What you should do >>
All lines from the one with "[HTTP Methods and" through the end of the records below are to be given again exactly, and nothing else.

-- Information supplied follows --

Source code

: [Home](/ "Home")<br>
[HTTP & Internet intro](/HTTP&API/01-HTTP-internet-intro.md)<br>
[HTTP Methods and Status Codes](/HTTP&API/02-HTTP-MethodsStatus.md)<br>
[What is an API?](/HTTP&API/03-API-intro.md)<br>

-- Information supplied concluded --

Result >>
[HTTP Methods and Status Codes](/HTTP&API/02-HTTP-MethodsStatus.md)<br>
[What is an API?](/HTTP&API/03-API-intro.md)<br>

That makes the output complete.